Advantages of Horizontal Axis Wind Turbines
Disadvantages of Horizontal Axis Wind Turbines
What are Cyclic Stresses and Vibrations?
Gaia-Wind manufactures wind turbines for light industrial, agricultural, commercial, municipal and residential use. Clients include working farms, educational institutions, large home owners, offices and other commercial premises. This article looks at the advantages and disadvantages of horizontal axis wind turbines (HAWT). It also examines the effects of vibration and cyclic stresses on HAWT wind turbines.

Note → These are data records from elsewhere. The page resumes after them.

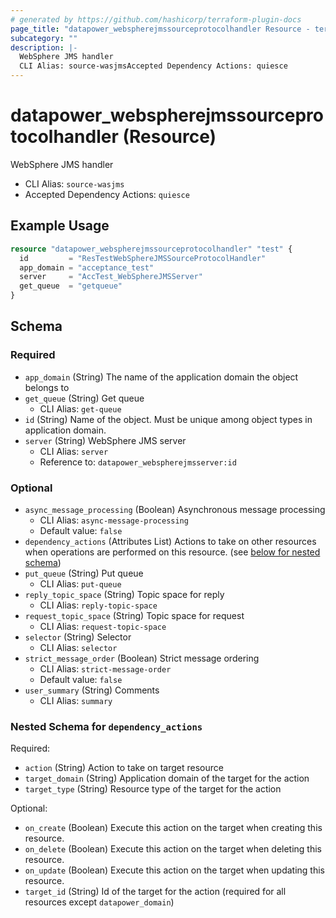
 ```yaml
---
# generated by https://github.com/hashicorp/terraform-plugin-docs
page_title: "datapower_webspherejmssourceprotocolhandler Resource - terraform-provider-datapower"
subcategory: ""
description: |-
  WebSphere JMS handler
  CLI Alias: source-wasjmsAccepted Dependency Actions: quiesce
---
```


# datapower_webspherejmssourceprotocolhandler (Resource)

WebSphere JMS handler
  - CLI Alias: `source-wasjms`
  - Accepted Dependency Actions: `quiesce`

## Example Usage

```terraform
resource "datapower_webspherejmssourceprotocolhandler" "test" {
  id         = "ResTestWebSphereJMSSourceProtocolHandler"
  app_domain = "acceptance_test"
  server     = "AccTest_WebSphereJMSServer"
  get_queue  = "getqueue"
}
```

<!-- schema generated by tfplugindocs -->
## Schema

### Required

- `app_domain` (String) The name of the application domain the object belongs to
- `get_queue` (String) Get queue
  - CLI Alias: `get-queue`
- `id` (String) Name of the object. Must be unique among object types in application domain.
- `server` (String) WebSphere JMS server
  - CLI Alias: `server`
  - Reference to: `datapower_webspherejmsserver:id`

### Optional

- `async_message_processing` (Boolean) Asynchronous message processing
  - CLI Alias: `async-message-processing`
  - Default value: `false`
- `dependency_actions` (Attributes List) Actions to take on other resources when operations are performed on this resource. (see [below for nested schema](#nestedatt--dependency_actions))
- `put_queue` (String) Put queue
  - CLI Alias: `put-queue`
- `reply_topic_space` (String) Topic space for reply
  - CLI Alias: `reply-topic-space`
- `request_topic_space` (String) Topic space for request
  - CLI Alias: `request-topic-space`
- `selector` (String) Selector
  - CLI Alias: `selector`
- `strict_message_order` (Boolean) Strict message ordering
  - CLI Alias: `strict-message-order`
  - Default value: `false`
- `user_summary` (String) Comments
  - CLI Alias: `summary`

<a id="nestedatt--dependency_actions"></a>
### Nested Schema for `dependency_actions`

Required:

- `action` (String) Action to take on target resource
- `target_domain` (String) Application domain of the target for the action
- `target_type` (String) Resource type of the target for the action

Optional:

- `on_create` (Boolean) Execute this action on the target when creating this resource.
- `on_delete` (Boolean) Execute this action on the target when deleting this resource.
- `on_update` (Boolean) Execute this action on the target when updating this resource.
- `target_id` (String) Id of the target for the action (required for all resources except `datapower_domain`)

Cyclic stresses fatigue the blade, axle and bearing; material failures were a major cause of turbine failure for many years. Because wind velocity often increases at higher altitudes, the backward force and torque on a horizontal-axis wind turbine (HAWT) blade peaks as it turns through the highest point in its circle. The tower hinders the airflow at the lowest point in the circle, which produces a local dip in force and torque. These effects produce a cyclic twist on the main bearings of a HAWT. The combined twist is worst in machines with an even number of blades, where one is straight up when another is straight down. To improve reliability, teetering hubs have been used which allow the main shaft to rock through a few degrees, so that the main bearings do not have to resist the torque peaks.
When the turbine turns to face the wind, the rotating blades act like a gyroscope. As it pivots, gyroscopic precession tries to twist the turbine into a forward or backward somersault. For each blade on a wind generator’s turbine, precessive force is at a minimum when the blade is horizontal and at a maximum when the blade is vertical. This cyclic twisting can quickly fatigue and crack the blade roots, hub and axle of the turbines.